▶ **Activity**
Restate word for word each line of the data, starting at the one containing "紫山真君的交际手腕非常老道，" and running through the last.

[Stored data]
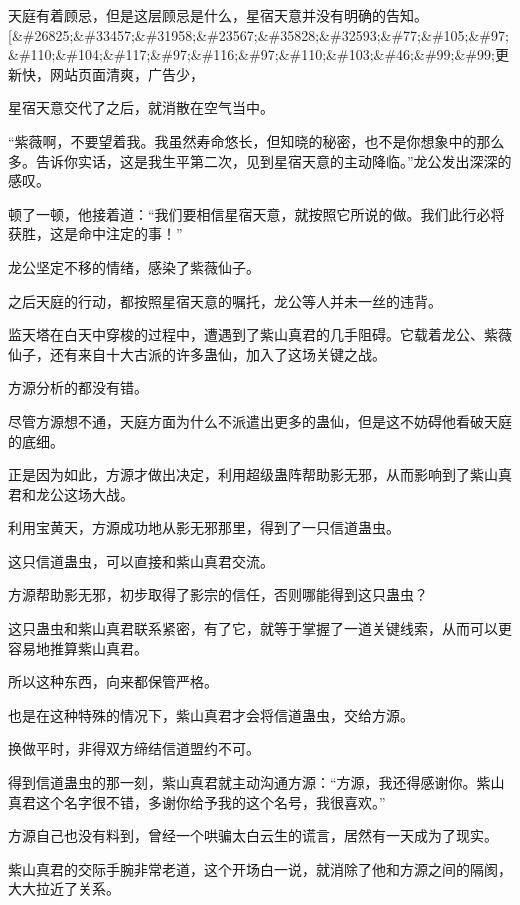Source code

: 
\begin{this_body}

天庭有着顾忌，但是这层顾忌是什么，星宿天意并没有明确的告知。[\&\#26825;\&\#33457;\&\#31958;\&\#23567;\&\#35828;\&\#32593;\&\#77;\&\#105;\&\#97;\&\#110;\&\#104;\&\#117;\&\#97;\&\#116;\&\#97;\&\#110;\&\#103;\&\#46;\&\#99;\&\#99;更新快，网站页面清爽，广告少，

星宿天意交代了之后，就消散在空气当中。

“紫薇啊，不要望着我。我虽然寿命悠长，但知晓的秘密，也不是你想象中的那么多。告诉你实话，这是我生平第二次，见到星宿天意的主动降临。”龙公发出深深的感叹。

顿了一顿，他接着道：“我们要相信星宿天意，就按照它所说的做。我们此行必将获胜，这是命中注定的事！”

龙公坚定不移的情绪，感染了紫薇仙子。

之后天庭的行动，都按照星宿天意的嘱托，龙公等人并未一丝的违背。

监天塔在白天中穿梭的过程中，遭遇到了紫山真君的几手阻碍。它载着龙公、紫薇仙子，还有来自十大古派的许多蛊仙，加入了这场关键之战。

方源分析的都没有错。

尽管方源想不通，天庭方面为什么不派遣出更多的蛊仙，但是这不妨碍他看破天庭的底细。

正是因为如此，方源才做出决定，利用超级蛊阵帮助影无邪，从而影响到了紫山真君和龙公这场大战。

利用宝黄天，方源成功地从影无邪那里，得到了一只信道蛊虫。

这只信道蛊虫，可以直接和紫山真君交流。

方源帮助影无邪，初步取得了影宗的信任，否则哪能得到这只蛊虫？

这只蛊虫和紫山真君联系紧密，有了它，就等于掌握了一道关键线索，从而可以更容易地推算紫山真君。

所以这种东西，向来都保管严格。

也是在这种特殊的情况下，紫山真君才会将信道蛊虫，交给方源。

换做平时，非得双方缔结信道盟约不可。

得到信道蛊虫的那一刻，紫山真君就主动沟通方源：“方源，我还得感谢你。紫山真君这个名字很不错，多谢你给予我的这个名号，我很喜欢。”

方源自己也没有料到，曾经一个哄骗太白云生的谎言，居然有一天成为了现实。

紫山真君的交际手腕非常老道，这个开场白一说，就消除了他和方源之间的隔阂，大大拉近了关系。


\end{this_body}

▶ **Response**
紫山真君的交际手腕非常老道，这个开场白一说，就消除了他和方源之间的隔阂，大大拉近了关系。


\end{this_body}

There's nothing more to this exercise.